(Stored data entries)

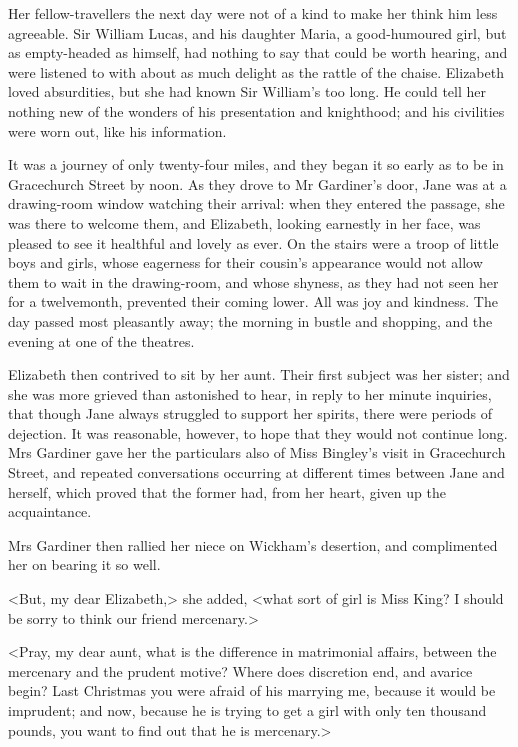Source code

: Her fellow-travellers the next day were not of a kind to make her think him less agreeable. Sir William Lucas, and his daughter Maria, a good-humoured girl, but as empty-headed as himself, had nothing to say that could be worth hearing, and were listened to with about as much delight as the rattle of the chaise. Elizabeth loved absurdities, but she had known Sir William's too long. He could tell her nothing new of the wonders of his presentation and knighthood; and his civilities were worn out, like his information.

It was a journey of only twenty-four miles, and they began it so early as to be in Gracechurch Street by noon. As they drove to Mr Gardiner's door, Jane was at a drawing-room window watching their arrival: when they entered the passage, she was there to welcome them, and Elizabeth, looking earnestly in her face, was pleased to see it healthful and lovely as ever. On the stairs were a troop of little boys and girls, whose eagerness for their cousin's appearance would not allow them to wait in the drawing-room, and whose shyness, as they had not seen her for a twelvemonth, prevented their coming lower. All was joy and kindness. The day passed most pleasantly away; the morning in bustle and shopping, and the evening at one of the theatres.

Elizabeth then contrived to sit by her aunt. Their first subject was her sister; and she was more grieved than astonished to hear, in reply to her minute inquiries, that though Jane always struggled to support her spirits, there were periods of dejection. It was reasonable, however, to hope that they would not continue long. Mrs Gardiner gave her the particulars also of Miss Bingley's visit in Gracechurch Street, and repeated conversations occurring at different times between Jane and herself, which proved that the former had, from her heart, given up the acquaintance.

Mrs Gardiner then rallied her niece on Wickham's desertion, and complimented her on bearing it so well.

<But, my dear Elizabeth,> she added, <what sort of girl is Miss King? I should be sorry to think our friend mercenary.>

<Pray, my dear aunt, what is the difference in matrimonial affairs, between the mercenary and the prudent motive? Where does discretion end, and avarice begin? Last Christmas you were afraid of his marrying me, because it would be imprudent; and now, because he is trying to get a girl with only ten thousand pounds, you want to find out that he is mercenary.>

Task to carry out: All of the entries above should be retyped exactly, with the pictures left out.

Task output:
Source code

: Her fellow-travellers the next day were not of a kind to make her think him less agreeable. Sir William Lucas, and his daughter Maria, a good-humoured girl, but as empty-headed as himself, had nothing to say that could be worth hearing, and were listened to with about as much delight as the rattle of the chaise. Elizabeth loved absurdities, but she had known Sir William's too long. He could tell her nothing new of the wonders of his presentation and knighthood; and his civilities were worn out, like his information.

It was a journey of only twenty-four miles, and they began it so early as to be in Gracechurch Street by noon. As they drove to Mr Gardiner's door, Jane was at a drawing-room window watching their arrival: when they entered the passage, she was there to welcome them, and Elizabeth, looking earnestly in her face, was pleased to see it healthful and lovely as ever. On the stairs were a troop of little boys and girls, whose eagerness for their cousin's appearance would not allow them to wait in the drawing-room, and whose shyness, as they had not seen her for a twelvemonth, prevented their coming lower. All was joy and kindness. The day passed most pleasantly away; the morning in bustle and shopping, and the evening at one of the theatres.

Elizabeth then contrived to sit by her aunt. Their first subject was her sister; and she was more grieved than astonished to hear, in reply to her minute inquiries, that though Jane always struggled to support her spirits, there were periods of dejection. It was reasonable, however, to hope that they would not continue long. Mrs Gardiner gave her the particulars also of Miss Bingley's visit in Gracechurch Street, and repeated conversations occurring at different times between Jane and herself, which proved that the former had, from her heart, given up the acquaintance.

Mrs Gardiner then rallied her niece on Wickham's desertion, and complimented her on bearing it so well.

<But, my dear Elizabeth,> she added, <what sort of girl is Miss King? I should be sorry to think our friend mercenary.>

<Pray, my dear aunt, what is the difference in matrimonial affairs, between the mercenary and the prudent motive? Where does discretion end, and avarice begin? Last Christmas you were afraid of his marrying me, because it would be imprudent; and now, because he is trying to get a girl with only ten thousand pounds, you want to find out that he is mercenary.>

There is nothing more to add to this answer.